Prep 10 mins
Cook 25 mins
To wrap fish in parchment paper will protect the against the high heat. The steam can still escape, but the fluids and the flavours are kept inside. You can use almost any fish with this technique, but I would suggest to use whole fish. Serve the fish still wrapped in paper and "open" it on the table. A burst of wonderful flavours will escape. Serve it with some bread to dip up the wonderful flavoured juices.
- 453.59 g sea bass (gut and scales removed)
- 3 sprig fresh rosemary (about 5 to 6 inches long)
- 2 garlic cloves
- 2.46 ml black peppercorns
- 14.79 ml olive oil
- 14.79 ml butter
- 2 lemon slices (optional)
- olive oil, for parchment paper
- Preheat oven (390° F, 200° C).
- Pepare a parchment paper large enough to wrap the fish. Spread a little of the olive oil where you will put the fish on.
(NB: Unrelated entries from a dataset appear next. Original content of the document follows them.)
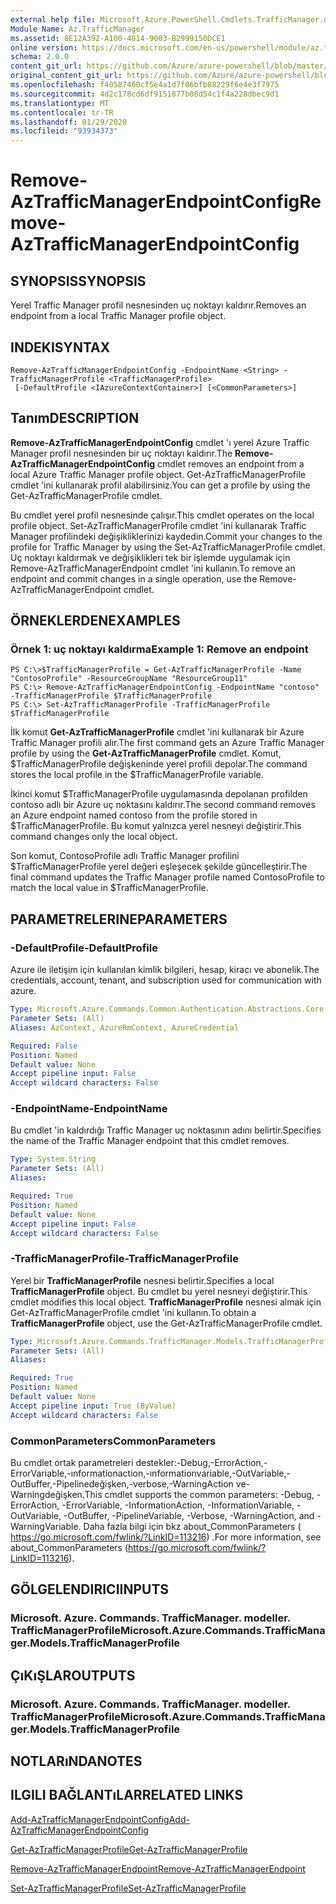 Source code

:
```yaml
---
external help file: Microsoft.Azure.PowerShell.Cmdlets.TrafficManager.dll-Help.xml
Module Name: Az.TrafficManager
ms.assetid: 8E12A392-A100-4814-9003-B2999150DCE1
online version: https://docs.microsoft.com/en-us/powershell/module/az.trafficmanager/remove-aztrafficmanagerendpointconfig
schema: 2.0.0
content_git_url: https://github.com/Azure/azure-powershell/blob/master/src/TrafficManager/TrafficManager/help/Remove-AzTrafficManagerEndpointConfig.md
original_content_git_url: https://github.com/Azure/azure-powershell/blob/master/src/TrafficManager/TrafficManager/help/Remove-AzTrafficManagerEndpointConfig.md
ms.openlocfilehash: f40587460cf5e4a1d7f06bfb88229f6e4e3f7975
ms.sourcegitcommit: 4d2c178cd6df9151877b08d54c1f4a228dbec9d1
ms.translationtype: MT
ms.contentlocale: tr-TR
ms.lasthandoff: 01/29/2020
ms.locfileid: "93934373"
---
```

# <span data-ttu-id="123e7-101">Remove-AzTrafficManagerEndpointConfig</span><span class="sxs-lookup"><span data-stu-id="123e7-101">Remove-AzTrafficManagerEndpointConfig</span></span>

## <span data-ttu-id="123e7-102">SYNOPSIS</span><span class="sxs-lookup"><span data-stu-id="123e7-102">SYNOPSIS</span></span>
<span data-ttu-id="123e7-103">Yerel Traffic Manager profil nesnesinden uç noktayı kaldırır.</span><span class="sxs-lookup"><span data-stu-id="123e7-103">Removes an endpoint from a local Traffic Manager profile object.</span></span>

## <span data-ttu-id="123e7-104">INDEKI</span><span class="sxs-lookup"><span data-stu-id="123e7-104">SYNTAX</span></span>

```
Remove-AzTrafficManagerEndpointConfig -EndpointName <String> -TrafficManagerProfile <TrafficManagerProfile>
 [-DefaultProfile <IAzureContextContainer>] [<CommonParameters>]
```

## <span data-ttu-id="123e7-105">Tanım</span><span class="sxs-lookup"><span data-stu-id="123e7-105">DESCRIPTION</span></span>
<span data-ttu-id="123e7-106">**Remove-AzTrafficManagerEndpointConfig** cmdlet 'ı yerel Azure Traffic Manager profil nesnesinden bir uç noktayı kaldırır.</span><span class="sxs-lookup"><span data-stu-id="123e7-106">The **Remove-AzTrafficManagerEndpointConfig** cmdlet removes an endpoint from a local Azure Traffic Manager profile object.</span></span>
<span data-ttu-id="123e7-107">Get-AzTrafficManagerProfile cmdlet 'ini kullanarak profil alabilirsiniz.</span><span class="sxs-lookup"><span data-stu-id="123e7-107">You can get a profile by using the Get-AzTrafficManagerProfile cmdlet.</span></span>

<span data-ttu-id="123e7-108">Bu cmdlet yerel profil nesnesinde çalışır.</span><span class="sxs-lookup"><span data-stu-id="123e7-108">This cmdlet operates on the local profile object.</span></span>
<span data-ttu-id="123e7-109">Set-AzTrafficManagerProfile cmdlet 'ini kullanarak Traffic Manager profilindeki değişikliklerinizi kaydedin.</span><span class="sxs-lookup"><span data-stu-id="123e7-109">Commit your changes to the profile for Traffic Manager by using the Set-AzTrafficManagerProfile cmdlet.</span></span>
<span data-ttu-id="123e7-110">Uç noktayı kaldırmak ve değişiklikleri tek bir işlemde uygulamak için Remove-AzTrafficManagerEndpoint cmdlet 'ini kullanın.</span><span class="sxs-lookup"><span data-stu-id="123e7-110">To remove an endpoint and commit changes in a single operation, use the Remove-AzTrafficManagerEndpoint cmdlet.</span></span>

## <span data-ttu-id="123e7-111">ÖRNEKLERDEN</span><span class="sxs-lookup"><span data-stu-id="123e7-111">EXAMPLES</span></span>

### <span data-ttu-id="123e7-112">Örnek 1: uç noktayı kaldırma</span><span class="sxs-lookup"><span data-stu-id="123e7-112">Example 1: Remove an endpoint</span></span>
```
PS C:\>$TrafficManagerProfile = Get-AzTrafficManagerProfile -Name "ContosoProfile" -ResourceGroupName "ResourceGroup11"
PS C:\> Remove-AzTrafficManagerEndpointConfig -EndpointName "contoso" -TrafficManagerProfile $TrafficManagerProfile 
PS C:\> Set-AzTrafficManagerProfile -TrafficManagerProfile $TrafficManagerProfile
```

<span data-ttu-id="123e7-113">İlk komut **Get-AzTrafficManagerProfile** cmdlet 'ini kullanarak bir Azure Traffic Manager profili alır.</span><span class="sxs-lookup"><span data-stu-id="123e7-113">The first command gets an Azure Traffic Manager profile by using the **Get-AzTrafficManagerProfile** cmdlet.</span></span>
<span data-ttu-id="123e7-114">Komut, $TrafficManagerProfile değişkeninde yerel profili depolar.</span><span class="sxs-lookup"><span data-stu-id="123e7-114">The command stores the local profile in the $TrafficManagerProfile variable.</span></span>

<span data-ttu-id="123e7-115">İkinci komut $TrafficManagerProfile uygulamasında depolanan profilden contoso adlı bir Azure uç noktasını kaldırır.</span><span class="sxs-lookup"><span data-stu-id="123e7-115">The second command removes an Azure endpoint named contoso from the profile stored in $TrafficManagerProfile.</span></span>
<span data-ttu-id="123e7-116">Bu komut yalnızca yerel nesneyi değiştirir.</span><span class="sxs-lookup"><span data-stu-id="123e7-116">This command changes only the local object.</span></span>

<span data-ttu-id="123e7-117">Son komut, ContosoProfile adlı Traffic Manager profilini $TrafficManagerProfile yerel değeri eşleşecek şekilde güncelleştirir.</span><span class="sxs-lookup"><span data-stu-id="123e7-117">The final command updates the Traffic Manager profile named ContosoProfile to match the local value in $TrafficManagerProfile.</span></span>

## <span data-ttu-id="123e7-118">PARAMETRELERINE</span><span class="sxs-lookup"><span data-stu-id="123e7-118">PARAMETERS</span></span>

### <span data-ttu-id="123e7-119">-DefaultProfile</span><span class="sxs-lookup"><span data-stu-id="123e7-119">-DefaultProfile</span></span>
<span data-ttu-id="123e7-120">Azure ile iletişim için kullanılan kimlik bilgileri, hesap, kiracı ve abonelik.</span><span class="sxs-lookup"><span data-stu-id="123e7-120">The credentials, account, tenant, and subscription used for communication with azure.</span></span>

```yaml
Type: Microsoft.Azure.Commands.Common.Authentication.Abstractions.Core.IAzureContextContainer
Parameter Sets: (All)
Aliases: AzContext, AzureRmContext, AzureCredential

Required: False
Position: Named
Default value: None
Accept pipeline input: False
Accept wildcard characters: False
```

### <span data-ttu-id="123e7-121">-EndpointName</span><span class="sxs-lookup"><span data-stu-id="123e7-121">-EndpointName</span></span>
<span data-ttu-id="123e7-122">Bu cmdlet 'in kaldırdığı Traffic Manager uç noktasının adını belirtir.</span><span class="sxs-lookup"><span data-stu-id="123e7-122">Specifies the name of the Traffic Manager endpoint that this cmdlet removes.</span></span>

```yaml
Type: System.String
Parameter Sets: (All)
Aliases:

Required: True
Position: Named
Default value: None
Accept pipeline input: False
Accept wildcard characters: False
```

### <span data-ttu-id="123e7-123">-TrafficManagerProfile</span><span class="sxs-lookup"><span data-stu-id="123e7-123">-TrafficManagerProfile</span></span>
<span data-ttu-id="123e7-124">Yerel bir **TrafficManagerProfile** nesnesi belirtir.</span><span class="sxs-lookup"><span data-stu-id="123e7-124">Specifies a local **TrafficManagerProfile** object.</span></span>
<span data-ttu-id="123e7-125">Bu cmdlet bu yerel nesneyi değiştirir.</span><span class="sxs-lookup"><span data-stu-id="123e7-125">This cmdlet modifies this local object.</span></span>
<span data-ttu-id="123e7-126">**TrafficManagerProfile** nesnesi almak için Get-AzTrafficManagerProfile cmdlet 'ini kullanın.</span><span class="sxs-lookup"><span data-stu-id="123e7-126">To obtain a **TrafficManagerProfile** object, use the Get-AzTrafficManagerProfile cmdlet.</span></span>

```yaml
Type: Microsoft.Azure.Commands.TrafficManager.Models.TrafficManagerProfile
Parameter Sets: (All)
Aliases:

Required: True
Position: Named
Default value: None
Accept pipeline input: True (ByValue)
Accept wildcard characters: False
```

### <span data-ttu-id="123e7-127">CommonParameters</span><span class="sxs-lookup"><span data-stu-id="123e7-127">CommonParameters</span></span>
<span data-ttu-id="123e7-128">Bu cmdlet ortak parametreleri destekler:-Debug,-ErrorAction,-ErrorVariable,-ınformationaction,-ınformationvariable,-OutVariable,-OutBuffer,-Pipelinedeğişken,-verbose,-WarningAction ve-Warningdeğişken.</span><span class="sxs-lookup"><span data-stu-id="123e7-128">This cmdlet supports the common parameters: -Debug, -ErrorAction, -ErrorVariable, -InformationAction, -InformationVariable, -OutVariable, -OutBuffer, -PipelineVariable, -Verbose, -WarningAction, and -WarningVariable.</span></span> <span data-ttu-id="123e7-129">Daha fazla bilgi için bkz about_CommonParameters ( https://go.microsoft.com/fwlink/?LinkID=113216) .</span><span class="sxs-lookup"><span data-stu-id="123e7-129">For more information, see about_CommonParameters (https://go.microsoft.com/fwlink/?LinkID=113216).</span></span>

## <span data-ttu-id="123e7-130">GÖLGELENDIRICI</span><span class="sxs-lookup"><span data-stu-id="123e7-130">INPUTS</span></span>

### <span data-ttu-id="123e7-131">Microsoft. Azure. Commands. TrafficManager. modeller. TrafficManagerProfile</span><span class="sxs-lookup"><span data-stu-id="123e7-131">Microsoft.Azure.Commands.TrafficManager.Models.TrafficManagerProfile</span></span>

## <span data-ttu-id="123e7-132">ÇıKıŞLAR</span><span class="sxs-lookup"><span data-stu-id="123e7-132">OUTPUTS</span></span>

### <span data-ttu-id="123e7-133">Microsoft. Azure. Commands. TrafficManager. modeller. TrafficManagerProfile</span><span class="sxs-lookup"><span data-stu-id="123e7-133">Microsoft.Azure.Commands.TrafficManager.Models.TrafficManagerProfile</span></span>

## <span data-ttu-id="123e7-134">NOTLARıNDA</span><span class="sxs-lookup"><span data-stu-id="123e7-134">NOTES</span></span>

## <span data-ttu-id="123e7-135">ILGILI BAĞLANTıLAR</span><span class="sxs-lookup"><span data-stu-id="123e7-135">RELATED LINKS</span></span>

[<span data-ttu-id="123e7-136">Add-AzTrafficManagerEndpointConfig</span><span class="sxs-lookup"><span data-stu-id="123e7-136">Add-AzTrafficManagerEndpointConfig</span></span>](./Add-AzTrafficManagerEndpointConfig.md)

[<span data-ttu-id="123e7-137">Get-AzTrafficManagerProfile</span><span class="sxs-lookup"><span data-stu-id="123e7-137">Get-AzTrafficManagerProfile</span></span>](./Get-AzTrafficManagerProfile.md)

[<span data-ttu-id="123e7-138">Remove-AzTrafficManagerEndpoint</span><span class="sxs-lookup"><span data-stu-id="123e7-138">Remove-AzTrafficManagerEndpoint</span></span>](./Remove-AzTrafficManagerEndpoint.md)

[<span data-ttu-id="123e7-139">Set-AzTrafficManagerProfile</span><span class="sxs-lookup"><span data-stu-id="123e7-139">Set-AzTrafficManagerProfile</span></span>](./Set-AzTrafficManagerProfile.md)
- Crush the black peppercorns a little in a mortar and pestal, but it should be coarse though.
- Remove from one rosemary sprig, the leaves. You can chop them, but I prefer to leave the small leaves as they are.
- Clean the fish and brush both sides with olive oil. Salt to taste (inside and outside).
- Put 2 sprigs of rosemary into the cavity and also add a small piece of butter. If you like, put 2 slices of lemon into the cavity too.
- Sprinkle a little of black pepper and rosemary leaves onto the parchment paper and then place the fish on it.
- Cover the fish with the rest of black pepper and the rosemary leaves.
- Squash the garlic cloves (do not peel them) and place them on top of fish. Cut the butter into small pieces and arrange on top of fish too.
- Wrap the parchment paper around the fish to make a package. Fold over the edges to seal the package.
- Brush a little of the olive oil over the paper. This will protect it from burning.
- Put the package on a baking tray and bake for about 25 minutes.
- Serve the fish hot in the package.
- NOTE: use smaller fish for this recipe.
I thought this was a lovely way of cooking sea bass. The fish released a lot of fragrant steam when I opened the paper and the flavours were subtle and delicious. However, I reduced the rosemary as the rosemary we get here in Greece is much more pungent than the one typically found elsewhere, and I didn't want to overpower the fish. I was also surprised by how much flavour was added by such a small amount of butter. A great recipe.